But rest assured there's an improvement, it's not like people would be doing it if there wasn't any benefit!
“bfloat16 data type and arithmetic instructions (AI and others)”
https://eclecticlight.co/2024/01/15/why-the-m2-is-more-advan...
Which gives me hope that - like the web - hardware will catch up and stuff will become more and more accessible with time
To make your own competing LLM today you need hundreds of millions of dollars, the "very expensive" of this is on a whole different level. You could afford the things you talked about on a software engineering salary, it would be a lot of money for that engineer but at least he could do it, no way anyone but a billionaire could fund a new competing LLM today.
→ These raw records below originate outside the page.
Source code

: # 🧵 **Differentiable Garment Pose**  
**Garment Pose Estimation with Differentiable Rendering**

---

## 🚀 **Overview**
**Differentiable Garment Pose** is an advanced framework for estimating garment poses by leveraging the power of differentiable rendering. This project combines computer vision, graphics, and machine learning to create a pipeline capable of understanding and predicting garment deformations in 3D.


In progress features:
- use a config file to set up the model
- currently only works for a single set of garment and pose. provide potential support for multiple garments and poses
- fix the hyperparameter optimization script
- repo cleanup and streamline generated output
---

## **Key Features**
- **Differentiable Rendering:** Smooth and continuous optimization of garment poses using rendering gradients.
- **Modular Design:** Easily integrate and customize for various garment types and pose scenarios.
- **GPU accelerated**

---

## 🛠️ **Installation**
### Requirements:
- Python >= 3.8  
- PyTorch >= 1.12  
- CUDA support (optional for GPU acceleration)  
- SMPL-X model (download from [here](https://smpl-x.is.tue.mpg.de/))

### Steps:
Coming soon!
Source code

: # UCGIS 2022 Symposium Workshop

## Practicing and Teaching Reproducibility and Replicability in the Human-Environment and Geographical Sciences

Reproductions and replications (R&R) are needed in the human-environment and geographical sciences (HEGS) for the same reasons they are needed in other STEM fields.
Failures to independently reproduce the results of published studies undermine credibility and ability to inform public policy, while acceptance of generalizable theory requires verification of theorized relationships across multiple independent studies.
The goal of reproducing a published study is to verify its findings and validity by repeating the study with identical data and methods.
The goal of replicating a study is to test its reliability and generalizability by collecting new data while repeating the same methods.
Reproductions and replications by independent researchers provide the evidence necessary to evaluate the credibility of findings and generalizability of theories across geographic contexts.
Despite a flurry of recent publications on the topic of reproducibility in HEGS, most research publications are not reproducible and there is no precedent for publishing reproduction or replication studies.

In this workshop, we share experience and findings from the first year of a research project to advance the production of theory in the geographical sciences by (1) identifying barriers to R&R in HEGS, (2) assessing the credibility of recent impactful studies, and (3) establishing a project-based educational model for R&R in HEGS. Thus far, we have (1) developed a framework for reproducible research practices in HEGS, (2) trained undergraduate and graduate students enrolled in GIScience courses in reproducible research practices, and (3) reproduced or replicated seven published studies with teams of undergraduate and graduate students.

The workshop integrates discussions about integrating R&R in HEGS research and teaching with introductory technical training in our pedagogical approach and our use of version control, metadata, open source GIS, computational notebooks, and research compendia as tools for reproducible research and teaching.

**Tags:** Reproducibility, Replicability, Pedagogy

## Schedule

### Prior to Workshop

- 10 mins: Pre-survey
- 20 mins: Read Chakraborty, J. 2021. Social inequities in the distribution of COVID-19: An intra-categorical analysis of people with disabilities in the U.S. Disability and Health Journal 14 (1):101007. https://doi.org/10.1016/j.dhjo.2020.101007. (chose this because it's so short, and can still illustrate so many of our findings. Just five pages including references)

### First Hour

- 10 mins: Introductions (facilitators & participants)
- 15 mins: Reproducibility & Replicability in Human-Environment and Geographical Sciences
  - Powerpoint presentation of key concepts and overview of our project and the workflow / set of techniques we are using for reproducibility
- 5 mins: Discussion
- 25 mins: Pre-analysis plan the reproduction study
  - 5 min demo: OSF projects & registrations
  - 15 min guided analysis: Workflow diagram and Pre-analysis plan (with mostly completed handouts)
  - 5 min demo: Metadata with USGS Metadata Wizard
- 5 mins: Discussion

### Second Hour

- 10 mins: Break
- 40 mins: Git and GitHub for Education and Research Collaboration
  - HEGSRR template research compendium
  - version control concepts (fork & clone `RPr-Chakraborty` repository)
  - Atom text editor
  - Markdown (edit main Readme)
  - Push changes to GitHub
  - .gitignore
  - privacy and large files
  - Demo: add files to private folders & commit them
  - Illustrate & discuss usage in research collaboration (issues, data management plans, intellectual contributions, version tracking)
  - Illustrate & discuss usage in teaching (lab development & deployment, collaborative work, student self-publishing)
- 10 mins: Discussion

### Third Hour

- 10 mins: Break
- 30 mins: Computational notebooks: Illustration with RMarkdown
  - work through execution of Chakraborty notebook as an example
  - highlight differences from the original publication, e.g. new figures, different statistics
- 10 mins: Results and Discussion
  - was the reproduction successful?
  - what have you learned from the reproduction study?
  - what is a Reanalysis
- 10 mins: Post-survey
Training AI models costs a fortune, but so far it's been just front-loading costs in hopes of a windfall. We'll see what actually happens.
Its easier to spin up a business for sure -- also easier to unwind it - there not as sticky as they used to be.
I assure you that before Apache and Linux took over that "dot" in the .com was not cheap!
Fortunately it only really lasted maybe 1993-1997 (I think Oracle announced Linux support in 1997, and that allowed a bunch of companies to start moving off Solaris).
But it wasn't until after the 2001 crash that people started doing sharded MySQL and then NoSQL to scale databases (when you needed it back then!).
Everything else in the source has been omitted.